I have to prove using Rolle theorem that the equation $x^3-3x+4=0$ does not have more than one solution in $[-1,1]$.
By looking at similar problems (here for example) i supposed that the equation does have two solution $x_1$ e $x_2$ such as $f(x_1)=f(x_2)=0$
Then i computed $f'(x) = 3x^2-3$
How can i proceed now? Similar problems that i have seen proved the contradiction by showing that $f'(x)$ was stricly positive or negative
You are certainly in the right direction, we have to prove that the equation $x^3 - 3x + 4$ does not have 2 roots $\in [-1,1]$. Rolle's theorem is stated as : if $\exists$ 2 values of x (let a,b) such that f(a) = f(b) then $\exists$ some c $\in (a,b)$ such that f'(c) = $0$.

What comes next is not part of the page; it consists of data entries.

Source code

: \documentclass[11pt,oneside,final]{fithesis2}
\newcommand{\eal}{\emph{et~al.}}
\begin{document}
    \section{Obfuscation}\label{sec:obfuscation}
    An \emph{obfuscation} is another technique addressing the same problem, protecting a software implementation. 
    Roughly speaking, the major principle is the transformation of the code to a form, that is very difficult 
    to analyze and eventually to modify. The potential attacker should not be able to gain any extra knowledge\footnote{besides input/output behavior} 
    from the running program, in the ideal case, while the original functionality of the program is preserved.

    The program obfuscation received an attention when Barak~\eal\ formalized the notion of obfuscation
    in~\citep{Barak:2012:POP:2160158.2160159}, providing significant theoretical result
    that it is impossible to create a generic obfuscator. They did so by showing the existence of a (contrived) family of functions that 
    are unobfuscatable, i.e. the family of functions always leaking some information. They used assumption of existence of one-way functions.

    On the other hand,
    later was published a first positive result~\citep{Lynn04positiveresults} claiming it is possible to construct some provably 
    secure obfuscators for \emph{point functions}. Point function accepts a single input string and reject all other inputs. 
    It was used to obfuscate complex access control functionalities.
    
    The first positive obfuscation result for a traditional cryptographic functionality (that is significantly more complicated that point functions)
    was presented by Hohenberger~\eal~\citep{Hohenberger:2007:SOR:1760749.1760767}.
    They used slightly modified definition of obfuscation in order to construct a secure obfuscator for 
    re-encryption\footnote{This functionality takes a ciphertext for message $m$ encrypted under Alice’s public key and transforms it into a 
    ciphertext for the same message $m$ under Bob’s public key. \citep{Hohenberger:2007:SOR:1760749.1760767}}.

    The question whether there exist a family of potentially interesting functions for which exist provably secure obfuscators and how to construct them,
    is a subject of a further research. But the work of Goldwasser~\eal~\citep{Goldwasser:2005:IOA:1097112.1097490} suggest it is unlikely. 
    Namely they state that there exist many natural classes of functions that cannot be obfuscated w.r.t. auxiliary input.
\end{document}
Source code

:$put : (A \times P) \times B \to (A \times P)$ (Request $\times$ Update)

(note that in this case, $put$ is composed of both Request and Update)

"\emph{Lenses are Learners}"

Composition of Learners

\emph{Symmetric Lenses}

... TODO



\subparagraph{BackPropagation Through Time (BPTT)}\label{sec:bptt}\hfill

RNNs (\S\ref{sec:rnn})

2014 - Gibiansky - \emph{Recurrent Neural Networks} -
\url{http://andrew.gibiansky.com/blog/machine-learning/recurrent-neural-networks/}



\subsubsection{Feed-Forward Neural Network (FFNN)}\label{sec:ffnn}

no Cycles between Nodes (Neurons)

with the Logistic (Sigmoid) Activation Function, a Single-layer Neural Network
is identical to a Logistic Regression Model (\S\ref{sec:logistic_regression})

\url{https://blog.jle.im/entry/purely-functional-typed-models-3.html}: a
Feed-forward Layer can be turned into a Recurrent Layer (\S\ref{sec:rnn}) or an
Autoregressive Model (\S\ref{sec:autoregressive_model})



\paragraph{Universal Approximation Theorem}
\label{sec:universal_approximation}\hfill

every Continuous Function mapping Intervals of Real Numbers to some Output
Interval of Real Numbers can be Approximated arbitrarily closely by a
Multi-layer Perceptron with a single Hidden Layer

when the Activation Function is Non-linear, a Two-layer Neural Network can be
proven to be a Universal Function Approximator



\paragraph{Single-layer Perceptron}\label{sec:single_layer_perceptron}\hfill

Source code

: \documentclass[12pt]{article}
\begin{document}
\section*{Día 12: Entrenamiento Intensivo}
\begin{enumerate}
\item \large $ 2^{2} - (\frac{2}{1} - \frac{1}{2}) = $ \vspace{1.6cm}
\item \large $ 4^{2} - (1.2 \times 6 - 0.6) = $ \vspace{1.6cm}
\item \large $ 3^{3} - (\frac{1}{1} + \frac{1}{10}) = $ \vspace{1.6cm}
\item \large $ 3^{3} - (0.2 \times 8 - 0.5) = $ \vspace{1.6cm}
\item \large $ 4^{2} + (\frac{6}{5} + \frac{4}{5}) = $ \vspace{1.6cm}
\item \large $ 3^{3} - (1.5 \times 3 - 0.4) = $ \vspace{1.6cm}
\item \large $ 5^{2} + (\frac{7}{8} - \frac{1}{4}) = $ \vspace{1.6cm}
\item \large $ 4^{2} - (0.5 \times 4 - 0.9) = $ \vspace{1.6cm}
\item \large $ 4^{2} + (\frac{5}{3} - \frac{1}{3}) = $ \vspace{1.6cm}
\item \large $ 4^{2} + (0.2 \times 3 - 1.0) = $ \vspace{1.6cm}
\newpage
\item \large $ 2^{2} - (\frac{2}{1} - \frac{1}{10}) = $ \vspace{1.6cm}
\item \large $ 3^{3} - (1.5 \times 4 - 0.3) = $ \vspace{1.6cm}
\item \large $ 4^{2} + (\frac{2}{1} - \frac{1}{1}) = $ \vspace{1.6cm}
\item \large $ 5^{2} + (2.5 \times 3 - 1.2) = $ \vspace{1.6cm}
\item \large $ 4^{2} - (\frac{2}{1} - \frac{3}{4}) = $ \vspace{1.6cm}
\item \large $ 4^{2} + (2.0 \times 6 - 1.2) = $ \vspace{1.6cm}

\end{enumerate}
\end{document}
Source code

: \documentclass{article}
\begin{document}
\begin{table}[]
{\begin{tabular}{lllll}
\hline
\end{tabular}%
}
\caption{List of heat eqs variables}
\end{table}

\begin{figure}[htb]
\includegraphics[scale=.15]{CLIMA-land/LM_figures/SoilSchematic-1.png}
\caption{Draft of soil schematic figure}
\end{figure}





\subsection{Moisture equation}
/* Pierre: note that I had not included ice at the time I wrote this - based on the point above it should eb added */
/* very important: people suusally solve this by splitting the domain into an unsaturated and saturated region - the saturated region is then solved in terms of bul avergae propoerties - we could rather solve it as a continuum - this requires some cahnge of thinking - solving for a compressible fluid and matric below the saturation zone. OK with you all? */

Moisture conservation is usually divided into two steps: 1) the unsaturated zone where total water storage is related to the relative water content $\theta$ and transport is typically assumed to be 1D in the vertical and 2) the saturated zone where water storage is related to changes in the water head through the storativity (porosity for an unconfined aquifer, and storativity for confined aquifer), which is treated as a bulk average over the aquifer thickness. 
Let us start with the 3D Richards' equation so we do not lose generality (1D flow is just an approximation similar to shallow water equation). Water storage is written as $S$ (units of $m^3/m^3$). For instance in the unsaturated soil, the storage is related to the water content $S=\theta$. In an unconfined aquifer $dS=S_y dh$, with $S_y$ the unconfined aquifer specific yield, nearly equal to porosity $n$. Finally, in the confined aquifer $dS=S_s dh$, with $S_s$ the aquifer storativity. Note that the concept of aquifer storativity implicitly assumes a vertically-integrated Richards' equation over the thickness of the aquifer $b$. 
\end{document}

Now let us assume there are 2 or more roots of (let f(x) = )$x^3-3x+4 \in [-1,1]$. Let us say 2 of them are $\alpha \ \& \ \beta$ with $\alpha < \beta$.
$\therefore f(\alpha) = f(\beta) = 0$.
As both $\alpha \ \& \ \beta \in [-1,1] \implies [\alpha, \beta] \subseteq [-1,1]$.
Now using Rolle's theorem in $[\alpha, \beta]$ (as $f(\alpha) = f(\beta)$) we get $\exists$ some c $\in (\alpha, \beta)$ such that $f'(c) = 0$
You correctly calculated f'(x) to be $3x^2-3$.
Taking 3 common we get $f'(x) = 3(x^2-1)$. Factorising this, we get $f'(x) = 3(x-1)(x+1)$
But we know $(x-1)(x+1) \leq 0 \in [-1,1]$
So we find that f'(x) is only $0$ at boundary points of interval [-1,1] and for x $\in (-1,1)$ it is < $0$.
This is a contradiction to the above statement that $\exists$ some c $\in (-1,1)$ such that $f'(c) = 0$.
Thus not more than 1 root of f(x) exists in [-1,1].
Note :- x $\in (a,b) \implies x \in [a,b] - \{a,b\}$ i.e. x can be anything between but not including a and b.